From the line with "read 18 ](./class-18.md)|" through the final line of the entries below, write out each line exactly and nothing else.

BEGIN RECORDS PROVIDED

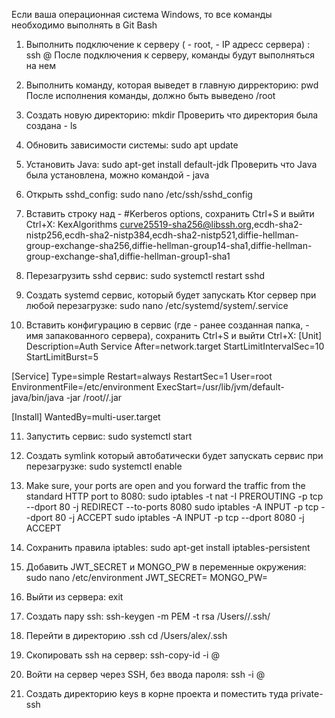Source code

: Если ваша операционная система Windows, то все команды необходимо выполнять в Git Bash

1. Выполнить подключение к серверу (<user> - root, <host> - IP адресс сервера) :
   ssh <user>@<host>
   После подключения к серверу, команды будут выполняться на нем

2. Выполнить команду, которая выведет в главную дирректорию:
   pwd 
   После исполнения команды, должно быть выведено /root

3. Создать новую директорию:
   mkdir <folder-name>
   Проверить что директория была создана - ls

4. Обновить зависимости системы:
   sudo apt update

5. Установить Java:
   sudo apt-get install default-jdk Проверить что Java была установлена, можно командой - java

6. Открыть sshd_config:
   sudo nano /etc/ssh/sshd_config

7. Вставить строку над - #Kerberos options, сохранить Ctrl+S и выйти Ctrl+X:
   KexAlgorithms curve25519-sha256@libssh.org,ecdh-sha2-nistp256,ecdh-sha2-nistp384,ecdh-sha2-nistp521,diffie-hellman-group-exchange-sha256,diffie-hellman-group14-sha1,diffie-hellman-group-exchange-sha1,diffie-hellman-group1-sha1

8. Перезагрузить sshd сервис:
   sudo systemctl restart sshd

9. Создать systemd сервис, который будет запускать Ktor сервер при любой перезагрузке:
   sudo nano /etc/systemd/system/<name>.service

10. Вставить конфигурацию в сервис (где <folder-name> - ранее созданная папка, <name> - имя запакованного сервера), сохранить Ctrl+S и выйти Ctrl+X:
   [Unit]
   Description=Auth Service
   After=network.target
   StartLimitIntervalSec=10
   StartLimitBurst=5

   [Service]
   Type=simple
   Restart=always
   RestartSec=1
   User=root
   EnvironmentFile=/etc/environment
   ExecStart=/usr/lib/jvm/default-java/bin/java -jar /root/<folder-name>/<name>.jar

   [Install]
   WantedBy=multi-user.target

11. Запустить сервис:
    sudo systemctl start <name>

12. Создать symlink который автобатически будет запускать сервис при перезагрузке:
    sudo systemctl enable <name>

13. Make sure, your ports are open and you forward the traffic from the standard HTTP port to 8080:
    sudo iptables -t nat -I PREROUTING -p tcp --dport 80 -j REDIRECT --to-ports 8080
    sudo iptables -A INPUT -p tcp --dport 80 -j ACCEPT
    sudo iptables -A INPUT -p tcp --dport 8080 -j ACCEPT

14. Сохранить правила iptables:
    sudo apt-get install iptables-persistent

15. Добавить JWT_SECRET и MONGO_PW в переменные окружения:
    sudo nano /etc/environment
    JWT_SECRET=<your-secret>
    MONGO_PW=<your-mongo-db-pw>

16. Выйти из сервера:
    exit

17. Создать пару ssh:
    ssh-keygen -m PEM -t rsa
    /Users/<user-name>/.ssh/<name>

18. Перейти в директорию .ssh
    cd /Users/alex/.ssh

19. Скопировать ssh на сервер:
    ssh-copy-id -i <keyname> <user>@<host>

20. Войти на сервер через SSH, без ввода пароля:
    ssh -i <keyname> <user>@<host>

21. Создать директорию keys в корне проекта и поместить туда private-ssh

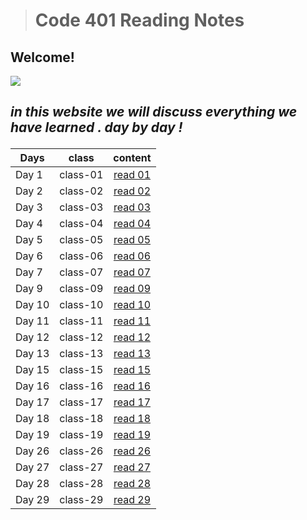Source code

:># Code 401 Reading Notes

## Welcome! 

![](https://png.pngtree.com/png-vector/20190121/ourmid/pngtree-taking-notes-business-style-cartoon-write-homework-png-image_519924.jpg)



   ## <p> *in this website we will discuss everything we have learned . day by day !*


   
| **Days**   | **class**| **content**  |  
|------------|----------|:-------------:|
|   Day 1    | class-01 |[ read 01 ](./class-01.md)| 
|   Day 2    | class-02 |[ read 02 ](./class-02.md)|
|   Day 3    | class-03 |[ read 03 ](./class-03.md)|  
|   Day 4    | class-04 |[ read 04 ](./class-04.md)|
|   Day 5    | class-05 |[ read 05 ](./class-05.md)|
|   Day 6    | class-06 |[ read 06 ](./class-06.md)|
|   Day 7    | class-07 |[ read 07 ](./class-07.md)|
|   Day 9    | class-09 |[ read 09 ](./class-09.md)|
|   Day 10   | class-10 |[ read 10 ](./class-10.md)|
|   Day 11   | class-11 |[ read 11 ](./class-11.md)|
|   Day 12   | class-12 |[ read 12 ](./class-12.md)|
|   Day 13   | class-13 |[ read 13 ](./class-13.md)|
|   Day 15   | class-15 |[ read 15 ](./class-15.md)|
|   Day 16   | class-16 |[ read 16 ](./class-16.md)|
|   Day 17   | class-17 |[ read 17 ](./class-17.md)|
|   Day 18   | class-18 |[ read 18 ](./class-18.md)|
|   Day 19   | class-19 |[ read 19 ](./class-19.md)|
|   Day 26   | class-26 |[ read 26 ](./class-26.md)|
|   Day 27   | class-27 |[ read 27 ](./class-27.md)|
|   Day 28   | class-28 |[ read 28 ](./class-28.md)|
|   Day 29   | class-29 |[ read 29 ](./class-29.md)|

END RECORDS PROVIDED

EXERCISE OUTPUT
|   Day 18   | class-18 |[ read 18 ](./class-18.md)|
|   Day 19   | class-19 |[ read 19 ](./class-19.md)|
|   Day 26   | class-26 |[ read 26 ](./class-26.md)|
|   Day 27   | class-27 |[ read 27 ](./class-27.md)|
|   Day 28   | class-28 |[ read 28 ](./class-28.md)|
|   Day 29   | class-29 |[ read 29 ](./class-29.md)|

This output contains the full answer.